おりおん日記

電車に揺られて、会社への往き帰りの読書日記 & ミーハー文楽鑑賞記

「むかしのはなし」 三浦しをん

2008年03月28日 | ま行の作家
「むかしのはなし」 三浦しをん著 光文社文庫 (08/03/28読了)

 危うく今年2冊目の途中棄権をするところでした。頑張って最後まで、読みましたが…しかし、私にとっては、全く、意味不明。もしかしたら、面白い話なのかもしれませんが、素人には抽象画や前衛舞踊の良さなんて簡単にはわかりませんよね。なんとなく、そういう理解不能のものを見せられたような-そんな気分なのです。

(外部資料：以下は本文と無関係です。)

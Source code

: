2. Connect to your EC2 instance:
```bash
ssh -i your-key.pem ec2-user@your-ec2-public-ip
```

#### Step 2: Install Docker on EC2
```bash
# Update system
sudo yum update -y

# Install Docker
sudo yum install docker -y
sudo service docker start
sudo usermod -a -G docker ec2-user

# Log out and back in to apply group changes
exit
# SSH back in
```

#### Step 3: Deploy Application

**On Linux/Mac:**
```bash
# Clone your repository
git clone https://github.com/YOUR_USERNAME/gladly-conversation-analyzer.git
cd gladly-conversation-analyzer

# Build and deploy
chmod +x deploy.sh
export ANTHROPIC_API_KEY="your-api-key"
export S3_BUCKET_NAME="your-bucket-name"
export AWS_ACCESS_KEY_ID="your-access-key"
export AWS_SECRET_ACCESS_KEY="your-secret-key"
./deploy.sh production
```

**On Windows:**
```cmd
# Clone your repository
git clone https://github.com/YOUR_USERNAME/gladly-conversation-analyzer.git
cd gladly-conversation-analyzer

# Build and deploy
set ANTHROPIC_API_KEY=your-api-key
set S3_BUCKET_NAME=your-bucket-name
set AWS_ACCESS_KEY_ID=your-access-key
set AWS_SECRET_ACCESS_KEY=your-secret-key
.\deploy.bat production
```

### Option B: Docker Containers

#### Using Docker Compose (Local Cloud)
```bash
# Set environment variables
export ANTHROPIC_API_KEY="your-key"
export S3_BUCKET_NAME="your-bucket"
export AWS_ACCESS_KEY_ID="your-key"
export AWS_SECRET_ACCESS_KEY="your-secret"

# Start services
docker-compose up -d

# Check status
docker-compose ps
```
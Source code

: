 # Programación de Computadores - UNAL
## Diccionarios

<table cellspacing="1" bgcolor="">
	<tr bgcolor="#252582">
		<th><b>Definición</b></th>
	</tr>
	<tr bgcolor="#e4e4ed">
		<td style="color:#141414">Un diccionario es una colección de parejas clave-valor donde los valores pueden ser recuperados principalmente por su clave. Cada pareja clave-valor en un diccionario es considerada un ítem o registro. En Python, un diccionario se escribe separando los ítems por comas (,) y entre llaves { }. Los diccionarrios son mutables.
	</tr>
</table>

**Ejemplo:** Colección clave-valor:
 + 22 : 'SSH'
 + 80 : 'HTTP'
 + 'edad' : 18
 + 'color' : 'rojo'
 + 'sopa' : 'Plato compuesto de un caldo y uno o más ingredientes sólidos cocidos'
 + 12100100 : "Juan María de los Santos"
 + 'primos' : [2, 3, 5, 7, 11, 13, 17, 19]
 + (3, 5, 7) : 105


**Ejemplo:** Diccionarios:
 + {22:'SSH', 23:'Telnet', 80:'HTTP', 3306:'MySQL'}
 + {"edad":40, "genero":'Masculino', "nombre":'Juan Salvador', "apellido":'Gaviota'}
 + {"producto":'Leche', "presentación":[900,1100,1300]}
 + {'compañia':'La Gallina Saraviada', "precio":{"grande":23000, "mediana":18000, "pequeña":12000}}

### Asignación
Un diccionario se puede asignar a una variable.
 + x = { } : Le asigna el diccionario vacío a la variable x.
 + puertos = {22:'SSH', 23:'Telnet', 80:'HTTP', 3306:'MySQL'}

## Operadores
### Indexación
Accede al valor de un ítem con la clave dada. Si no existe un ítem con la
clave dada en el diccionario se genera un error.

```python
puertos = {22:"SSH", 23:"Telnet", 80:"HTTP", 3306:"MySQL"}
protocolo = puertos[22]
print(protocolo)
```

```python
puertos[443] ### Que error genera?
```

 7つの短編の冒頭には、それぞれに、「かぐや姫」や「天女の羽衣」など日本の昔話が掲げられています。まず、第一段階として、昔話と短編の関係がしっくりとは理解できないのです。下敷きにしているのであろうと確信が持てるほど共通点があるわけでもないし…。そして、第二段階として、7つの短編の関係も理解できないのです。どうも、それぞれの話には関連があると推察されるのですが、その関連が、ストンと胸には落ちてこない。巻末の解説には、「読むための理論に照応する強度を備えた作品」「それら批評理論さえもメタ物語化し包含する運動に支えられた、物語のための物語なのである」とか書いてありました。ストーリーが意味不明なら、解説はもっと意味不明。

 って言うか、フィクションにとって本当に大切なことは、「読むための理論に照応する強度を備えて」いることではなくて、読んで、素直に面白いことなんじゃないでしょうか?
この物語には、「仏果を得ず」や「風が強く吹いている」で味わった面白さが、致命的に欠けていました。